:: What the task requires ::
Output the entries below word for word, stopping once the line containing "Kyle McCauley, Linchaun" is done, and omit each picture.
####################
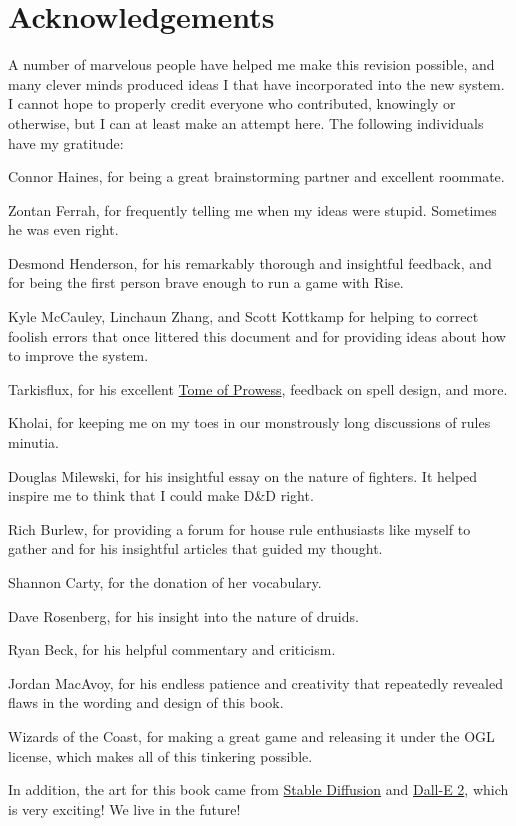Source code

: \chapter*{Acknowledgements}
A number of marvelous people have helped me make this revision possible, and many clever minds produced ideas I that have incorporated into the new system. I cannot hope to properly credit everyone who contributed, knowingly or otherwise, but I can at least make an attempt here. The following individuals have my gratitude:

Connor Haines, for being a great brainstorming partner and excellent roommate.

Zontan Ferrah, for frequently telling me when my ideas were stupid. Sometimes he was even right.

Desmond Henderson, for his remarkably thorough and insightful feedback, and for being the first person brave enough to run a game with Rise.

Kyle McCauley, Linchaun Zhang, and Scott Kottkamp for helping to correct foolish errors that once littered this document and for providing ideas about how to improve the system.

Tarkisflux, for his excellent \href{http://dnd-wiki.org/wiki/Tome_of_Prowess_(3.5e_Sourcebook)}{Tome of Prowess}, feedback on spell design, and more.

Kholai, for keeping me on my toes in our monstrously long discussions of rules minutia.

Douglas Milewski, for his insightful essay on the nature of fighters. It helped inspire me to think that I could make D\&D right.

Rich Burlew, for providing a forum for house rule enthusiasts like myself to gather and for his insightful articles that guided my thought.

Shannon Carty, for the donation of her vocabulary.

Dave Rosenberg, for his insight into the nature of druids.

Ryan Beck, for his helpful commentary and criticism.

Jordan MacAvoy, for his endless patience and creativity that repeatedly revealed flaws in the wording and design of this book.

Wizards of the Coast, for making a great game and releasing it under the OGL license, which makes all of this tinkering possible.

In addition, the art for this book came from \href{https://huggingface.co/spaces/stabilityai/stable-diffusion}{Stable Diffusion} and \href{https://openai.com/dall-e-2/}{Dall-E 2}, which is very exciting! We live in the future!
####################
:: Solution to the problem ::
Source code

: \chapter*{Acknowledgements}
A number of marvelous people have helped me make this revision possible, and many clever minds produced ideas I that have incorporated into the new system. I cannot hope to properly credit everyone who contributed, knowingly or otherwise, but I can at least make an attempt here. The following individuals have my gratitude:

Connor Haines, for being a great brainstorming partner and excellent roommate.

Zontan Ferrah, for frequently telling me when my ideas were stupid. Sometimes he was even right.

Desmond Henderson, for his remarkably thorough and insightful feedback, and for being the first person brave enough to run a game with Rise.

Kyle McCauley, Linchaun Zhang, and Scott Kottkamp for helping to correct foolish errors that once littered this document and for providing ideas about how to improve the system.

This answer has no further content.